就業規則に定める定年制が労働者の定年に達した翌日をもってその雇用契約は自動的に終了する旨を定めたことが明かであり、且つ従来この規定に基づいて定年に達した場合に当然労働関係が消滅する慣行となっていて、それを従業員に徹底させる措置をとっている場合は、解雇の問題は生ぜず、したがってまた労働基準法第19条の問題を生じない。
(昭和26.8.9 基収第3388号)
このため、定年退職が明確でない場合、例えば「60歳に達したときは定年により退職する。
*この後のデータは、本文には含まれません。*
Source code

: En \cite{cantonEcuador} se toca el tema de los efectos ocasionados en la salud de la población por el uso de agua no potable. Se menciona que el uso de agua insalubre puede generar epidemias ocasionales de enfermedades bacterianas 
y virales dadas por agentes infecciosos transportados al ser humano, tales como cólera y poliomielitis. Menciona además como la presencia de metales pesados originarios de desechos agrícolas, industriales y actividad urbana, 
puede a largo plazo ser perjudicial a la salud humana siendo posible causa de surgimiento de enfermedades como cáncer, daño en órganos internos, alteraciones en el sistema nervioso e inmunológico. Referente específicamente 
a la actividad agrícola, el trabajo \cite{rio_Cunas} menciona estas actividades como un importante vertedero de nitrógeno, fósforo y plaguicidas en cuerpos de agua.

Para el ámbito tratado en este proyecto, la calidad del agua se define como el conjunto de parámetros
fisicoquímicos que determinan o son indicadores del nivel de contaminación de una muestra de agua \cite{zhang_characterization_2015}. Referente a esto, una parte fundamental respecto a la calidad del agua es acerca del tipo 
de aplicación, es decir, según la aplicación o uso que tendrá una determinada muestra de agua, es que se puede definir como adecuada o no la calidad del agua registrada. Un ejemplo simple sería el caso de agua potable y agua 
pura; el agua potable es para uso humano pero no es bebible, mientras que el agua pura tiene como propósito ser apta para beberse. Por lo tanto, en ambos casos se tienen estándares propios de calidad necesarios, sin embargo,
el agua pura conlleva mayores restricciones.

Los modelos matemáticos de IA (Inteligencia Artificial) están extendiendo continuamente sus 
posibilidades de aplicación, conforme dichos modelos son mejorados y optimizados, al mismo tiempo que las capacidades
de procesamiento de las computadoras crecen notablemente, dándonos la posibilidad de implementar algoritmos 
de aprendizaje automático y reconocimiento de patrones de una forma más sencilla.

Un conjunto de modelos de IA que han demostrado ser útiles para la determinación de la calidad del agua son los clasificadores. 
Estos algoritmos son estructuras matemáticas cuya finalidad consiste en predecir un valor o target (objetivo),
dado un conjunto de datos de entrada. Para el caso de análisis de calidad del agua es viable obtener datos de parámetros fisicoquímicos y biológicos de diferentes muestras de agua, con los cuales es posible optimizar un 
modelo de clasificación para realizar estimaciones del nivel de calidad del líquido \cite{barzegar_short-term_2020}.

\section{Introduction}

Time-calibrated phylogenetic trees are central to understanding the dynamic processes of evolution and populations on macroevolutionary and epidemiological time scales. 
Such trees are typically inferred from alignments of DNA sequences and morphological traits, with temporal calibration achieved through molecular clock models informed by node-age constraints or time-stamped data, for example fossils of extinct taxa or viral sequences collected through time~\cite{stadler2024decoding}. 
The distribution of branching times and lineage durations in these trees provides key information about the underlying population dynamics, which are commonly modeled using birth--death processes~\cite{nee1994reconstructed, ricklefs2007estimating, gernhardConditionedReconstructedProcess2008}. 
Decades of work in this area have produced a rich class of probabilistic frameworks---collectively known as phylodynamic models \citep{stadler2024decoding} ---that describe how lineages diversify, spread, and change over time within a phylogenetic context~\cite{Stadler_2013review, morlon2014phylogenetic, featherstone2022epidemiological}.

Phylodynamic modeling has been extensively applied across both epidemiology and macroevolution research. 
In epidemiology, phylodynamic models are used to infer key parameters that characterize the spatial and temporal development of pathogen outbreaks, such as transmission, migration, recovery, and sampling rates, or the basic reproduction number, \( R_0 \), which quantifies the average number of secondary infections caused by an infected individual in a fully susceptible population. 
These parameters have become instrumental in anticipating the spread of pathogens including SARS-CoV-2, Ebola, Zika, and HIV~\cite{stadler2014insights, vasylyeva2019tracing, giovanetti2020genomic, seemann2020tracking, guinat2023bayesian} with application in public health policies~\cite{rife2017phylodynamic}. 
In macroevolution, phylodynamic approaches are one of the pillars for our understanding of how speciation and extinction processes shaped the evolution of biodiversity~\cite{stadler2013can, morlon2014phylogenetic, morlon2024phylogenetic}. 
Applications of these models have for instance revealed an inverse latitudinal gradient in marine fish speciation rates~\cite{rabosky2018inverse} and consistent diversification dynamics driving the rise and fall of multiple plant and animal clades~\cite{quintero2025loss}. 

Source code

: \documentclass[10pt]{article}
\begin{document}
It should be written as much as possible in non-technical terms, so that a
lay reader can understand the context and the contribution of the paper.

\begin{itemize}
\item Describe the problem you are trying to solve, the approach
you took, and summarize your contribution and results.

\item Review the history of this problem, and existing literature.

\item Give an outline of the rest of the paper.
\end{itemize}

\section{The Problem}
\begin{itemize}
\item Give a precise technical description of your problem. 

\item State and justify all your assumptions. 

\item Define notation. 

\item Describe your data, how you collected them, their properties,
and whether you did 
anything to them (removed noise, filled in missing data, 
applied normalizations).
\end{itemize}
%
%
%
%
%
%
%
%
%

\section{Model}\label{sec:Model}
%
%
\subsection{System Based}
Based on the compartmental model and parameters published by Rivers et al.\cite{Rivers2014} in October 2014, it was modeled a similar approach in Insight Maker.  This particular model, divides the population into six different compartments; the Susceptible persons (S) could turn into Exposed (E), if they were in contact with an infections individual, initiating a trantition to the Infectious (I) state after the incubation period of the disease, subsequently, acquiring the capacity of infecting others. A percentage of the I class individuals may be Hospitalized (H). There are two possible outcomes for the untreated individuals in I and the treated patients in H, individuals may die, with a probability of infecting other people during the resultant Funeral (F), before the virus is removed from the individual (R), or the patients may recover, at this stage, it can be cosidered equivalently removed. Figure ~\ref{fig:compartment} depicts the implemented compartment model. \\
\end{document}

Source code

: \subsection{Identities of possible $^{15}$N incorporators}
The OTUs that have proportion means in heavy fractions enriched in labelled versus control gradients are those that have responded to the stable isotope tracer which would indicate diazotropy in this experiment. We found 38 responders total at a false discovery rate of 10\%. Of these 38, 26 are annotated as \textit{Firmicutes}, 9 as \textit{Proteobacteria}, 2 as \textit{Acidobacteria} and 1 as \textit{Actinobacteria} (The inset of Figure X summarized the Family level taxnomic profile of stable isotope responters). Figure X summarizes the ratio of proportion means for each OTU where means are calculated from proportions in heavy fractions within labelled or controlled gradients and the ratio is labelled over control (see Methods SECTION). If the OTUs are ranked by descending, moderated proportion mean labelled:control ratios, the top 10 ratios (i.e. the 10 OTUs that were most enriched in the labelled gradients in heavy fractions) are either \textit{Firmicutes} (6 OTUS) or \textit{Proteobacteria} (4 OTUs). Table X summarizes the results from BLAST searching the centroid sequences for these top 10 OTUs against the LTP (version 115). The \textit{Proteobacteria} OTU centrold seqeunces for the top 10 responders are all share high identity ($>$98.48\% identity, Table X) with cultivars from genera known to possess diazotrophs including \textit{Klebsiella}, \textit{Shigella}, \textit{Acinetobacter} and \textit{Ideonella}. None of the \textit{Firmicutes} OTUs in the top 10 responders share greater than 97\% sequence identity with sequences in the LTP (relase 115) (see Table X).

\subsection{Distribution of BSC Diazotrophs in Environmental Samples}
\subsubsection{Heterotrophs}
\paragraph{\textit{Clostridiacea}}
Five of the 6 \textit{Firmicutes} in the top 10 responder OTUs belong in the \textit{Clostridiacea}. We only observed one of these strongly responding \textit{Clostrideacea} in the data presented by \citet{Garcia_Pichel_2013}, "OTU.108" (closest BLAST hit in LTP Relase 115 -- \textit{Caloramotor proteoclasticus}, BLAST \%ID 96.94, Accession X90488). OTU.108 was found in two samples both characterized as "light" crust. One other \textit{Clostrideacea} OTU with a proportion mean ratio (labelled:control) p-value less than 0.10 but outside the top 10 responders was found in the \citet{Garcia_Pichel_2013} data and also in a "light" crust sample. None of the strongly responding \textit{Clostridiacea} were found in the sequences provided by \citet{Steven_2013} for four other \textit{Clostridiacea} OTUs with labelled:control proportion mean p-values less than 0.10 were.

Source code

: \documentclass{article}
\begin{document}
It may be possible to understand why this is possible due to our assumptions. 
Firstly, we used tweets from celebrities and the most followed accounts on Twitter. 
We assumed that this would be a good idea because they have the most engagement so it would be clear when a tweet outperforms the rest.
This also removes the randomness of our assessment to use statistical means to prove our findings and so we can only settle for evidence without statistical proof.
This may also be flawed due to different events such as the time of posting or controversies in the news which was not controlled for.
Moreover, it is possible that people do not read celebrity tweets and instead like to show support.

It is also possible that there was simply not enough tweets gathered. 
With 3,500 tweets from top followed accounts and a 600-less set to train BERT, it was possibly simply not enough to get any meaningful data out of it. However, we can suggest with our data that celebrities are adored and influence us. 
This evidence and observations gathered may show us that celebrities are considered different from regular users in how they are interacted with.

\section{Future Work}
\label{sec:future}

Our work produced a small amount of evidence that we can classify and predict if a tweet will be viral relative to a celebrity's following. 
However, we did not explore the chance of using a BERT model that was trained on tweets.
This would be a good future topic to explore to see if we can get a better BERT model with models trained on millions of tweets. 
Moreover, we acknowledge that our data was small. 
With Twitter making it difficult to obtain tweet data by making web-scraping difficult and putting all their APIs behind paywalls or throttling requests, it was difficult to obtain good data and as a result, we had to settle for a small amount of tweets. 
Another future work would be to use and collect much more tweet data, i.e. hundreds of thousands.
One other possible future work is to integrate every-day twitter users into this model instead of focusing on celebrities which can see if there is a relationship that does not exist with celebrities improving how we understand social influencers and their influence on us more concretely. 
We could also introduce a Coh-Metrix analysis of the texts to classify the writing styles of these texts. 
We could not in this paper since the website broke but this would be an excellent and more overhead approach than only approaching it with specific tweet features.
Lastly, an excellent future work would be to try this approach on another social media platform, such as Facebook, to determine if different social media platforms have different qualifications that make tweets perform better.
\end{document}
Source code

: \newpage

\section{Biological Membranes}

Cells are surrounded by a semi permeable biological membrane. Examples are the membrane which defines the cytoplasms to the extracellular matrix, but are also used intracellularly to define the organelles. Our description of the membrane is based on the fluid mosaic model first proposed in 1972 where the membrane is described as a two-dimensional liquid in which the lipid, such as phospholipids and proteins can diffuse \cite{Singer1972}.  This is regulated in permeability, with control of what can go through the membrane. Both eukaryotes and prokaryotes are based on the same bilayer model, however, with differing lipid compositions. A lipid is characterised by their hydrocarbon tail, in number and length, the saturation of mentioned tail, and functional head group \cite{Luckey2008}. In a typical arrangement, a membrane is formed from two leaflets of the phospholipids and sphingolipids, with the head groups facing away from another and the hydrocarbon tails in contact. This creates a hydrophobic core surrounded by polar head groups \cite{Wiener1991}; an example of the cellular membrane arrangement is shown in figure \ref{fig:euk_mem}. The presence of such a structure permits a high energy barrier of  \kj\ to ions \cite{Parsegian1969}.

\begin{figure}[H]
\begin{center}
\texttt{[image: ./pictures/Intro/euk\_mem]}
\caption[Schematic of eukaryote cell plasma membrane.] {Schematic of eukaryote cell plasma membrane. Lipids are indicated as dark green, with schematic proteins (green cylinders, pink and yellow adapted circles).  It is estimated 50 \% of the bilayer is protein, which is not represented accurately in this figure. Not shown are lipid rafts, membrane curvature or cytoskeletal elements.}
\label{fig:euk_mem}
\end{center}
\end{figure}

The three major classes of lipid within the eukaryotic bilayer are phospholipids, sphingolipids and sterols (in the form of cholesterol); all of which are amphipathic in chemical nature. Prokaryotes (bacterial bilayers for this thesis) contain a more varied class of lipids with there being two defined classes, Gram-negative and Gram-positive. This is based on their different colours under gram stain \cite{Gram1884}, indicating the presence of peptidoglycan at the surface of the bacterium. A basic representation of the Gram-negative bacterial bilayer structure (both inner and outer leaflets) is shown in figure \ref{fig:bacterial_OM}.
ただし、重役会議の議を経てそのまま継続して使用する場合がある」と就業規則に規定されているような場合は、「契約が自動的に終了するものと解されないから、労働基準法第20条の解雇の予告を必要とする。(昭和22.7.29 基収2649号)」とした解釈例規もあります。
60歳未満の設定は無効
高年齢者等の雇用の安定に関する法律第84条では、事業主が定年の定めをする場合には、「当該年齢は、60歳を下回ることができない」と規定し、60歳以上の定年制を義務づけています(ただし、坑内作業の業務は除かれます)。
なお、高齢者雇用安定法が60歳未満の定年を禁止した以前の就業規則を改定しておらず、いまだに55歳定年などが残っている場合は、自動的に定年年齢が60歳に読み替えられることはありません。
その定めは無効となり、定年の定めがないことになります。
そのままで、60歳に達した従業員を退職させたなら、それは定年退職ではなく、解雇したことになるのです。
また、解雇と定年では、雇用保険などの取り扱いも違いますから、後日問題となる可能性もあります。